Feu vert de Bruxelles en poche, STX doit prendre le contrôle d'Aker Yards le 21 mai, alors qu'en six mois, aucune solution n'a été dégagée pour repousser le raid sud-coréen sur la construction navale européenne. Deux jours après l'avis favorable rendu par la Commission, il convient de s'interroger sur l'incapacité des Européens à protéger l'une de leurs dernières industries lourdes, une activité à forte valeur ajoutée, en pleine croissance, et qui draine des dizaines de milliers d'emplois. La question est d'autant plus intéressante que les Coréens ne semblent même pas avoir attendu le feu vert européen pour commencer à s'installer dans les chantiers finlandais du groupe Aker. Nous y reviendrons plus loin.
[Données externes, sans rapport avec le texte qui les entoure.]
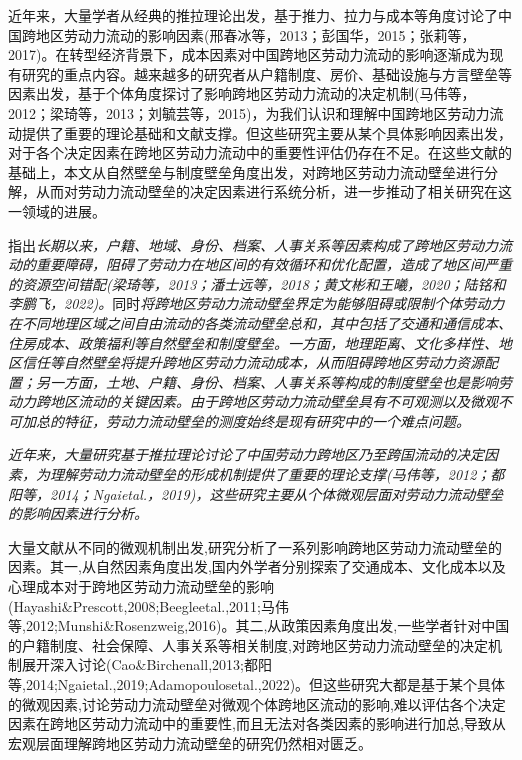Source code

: \documentclass[a4paper,12pt,oneside]{book} %
\begin{document}
近年来，大量学者从经典的推拉理论出发，基于推力、拉力与成本等角度讨论了中国跨地区劳动力流动的影响因素(邢春冰等，2013；彭国华，2015；张莉等，2017)。在转型经济背景下，成本因素对中国跨地区劳动力流动的影响逐渐成为现有研究的重点内容。越来越多的研究者从户籍制度、房价、基础设施与方言壁垒等因素出发，基于个体角度探讨了影响跨地区劳动力流动的决定机制(马伟等，2012；梁琦等，2013；刘毓芸等，2015)，为我们认识和理解中国跨地区劳动力流动提供了重要的理论基础和文献支撑。但这些研究主要从某个具体影响因素出发，对于各个决定因素在跨地区劳动力流动中的重要性评估仍存在不足。在这些文献的基础上，本文从自然壁垒与制度壁垒角度出发，对跨地区劳动力流动壁垒进行分解，从而对劳动力流动壁垒的决定因素进行系统分析，进一步推动了相关研究在这一领域的进展。

\cite{JiangWeiZhongGuoKuaDiQuLaoDongLiLiuDongBiLeiCeDuFangFaYanJinQuShiYuJueDingYinSu2024}指出\textit{长期以来，户籍、地域、身份、档案、人事关系等因素构成了跨地区劳动力流动的重要障碍，阻碍了劳动力在地区间的有效循环和优化配置，造成了地区间严重的资源空间错配(梁琦等，2013；潘士远等，2018；黄文彬和王曦，2020；陆铭和李鹏飞，2022)。}同时\textit{将跨地区劳动力流动壁垒界定为能够阻碍或限制个体劳动力在不同地理区域之间自由流动的各类流动壁垒总和，其中包括了交通和通信成本、住房成本、政策福利等自然壁垒和制度壁垒。一方面，地理距离、文化多样性、地区信任等自然壁垒将提升跨地区劳动力流动成本，从而阻碍跨地区劳动力资源配置；另一方面，土地、户籍、身份、档案、人事关系等构成的制度壁垒也是影响劳动力跨地区流动的关键因素。由于跨地区劳动力流动壁垒具有不可观测以及微观不可加总的特征，劳动力流动壁垒的测度始终是现有研究中的一个难点问题。}

\textit{近年来，大量研究基于推拉理论讨论了中国劳动力跨地区乃至跨国流动的决定因素，为理解劳动力流动壁垒的形成机制提供了重要的理论支撑(马伟等，2012；都阳等，2014；Ngaietal.，2019)，这些研究主要从个体微观层面对劳动力流动壁垒的影响因素进行分析。}

大量文献从不同的微观机制出发,研究分析了一系列影响跨地区劳动力流动壁垒的因素。其一,从自然因素角度出发,国内外学者分别探索了交通成本、文化成本以及心理成本对于跨地区劳动力流动壁垒的影响(Hayashi\&Prescott,2008;Beegleetal.,2011;马伟等,2012;Munshi\&Rosenzweig,2016)。其二,从政策因素角度出发,一些学者针对中国的户籍制度、社会保障、人事关系等相关制度,对跨地区劳动力流动壁垒的决定机制展开深入讨论(Cao\&Birchenall,2013;都阳等,2014;Ngaietal.,2019;Adamopoulosetal.,2022)。但这些研究大都是基于某个具体的微观因素,讨论劳动力流动壁垒对微观个体跨地区流动的影响,难以评估各个决定因素在跨地区劳动力流动中的重要性,而且无法对各类因素的影响进行加总,导致从宏观层面理解跨地区劳动力流动壁垒的研究仍然相对匮乏。
\end{document}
Basé à Oslo, en Norvège, Aker Yards, c'est plus de 20.000 salariés et 18 chantiers répartis notamment en Finlande, Norvège, Allemagne, Roumanie et bien sûr en France, au travers des ex-Chantiers de l'Atlantique, rachetés en 2006 à Alstom. Les grandes décisions politiques en matière d'industrie ne se prenant souvent, et malheureusement, qu'au pied du mur, l'intrusion coréenne constituait sans doute une opportunité unique de voir émerger un grand groupe européen élargi au-delà d'Aker. Tel ne fut pas le cas et il conviendra, dans les années à venir, de mesurer les conséquences technologiques, économiques et sociales de ce lourd échec.

Le Queen Mary 2 à Saint-Nazaire (© : AKER YARDS)
Le Queen Mary 2 à Saint-Nazaire (© : AKER YARDS)

Quand les intérêts divergent

Bien que resté très discret cet hiver, le

Meyer Turku (ex-STX FINLAND)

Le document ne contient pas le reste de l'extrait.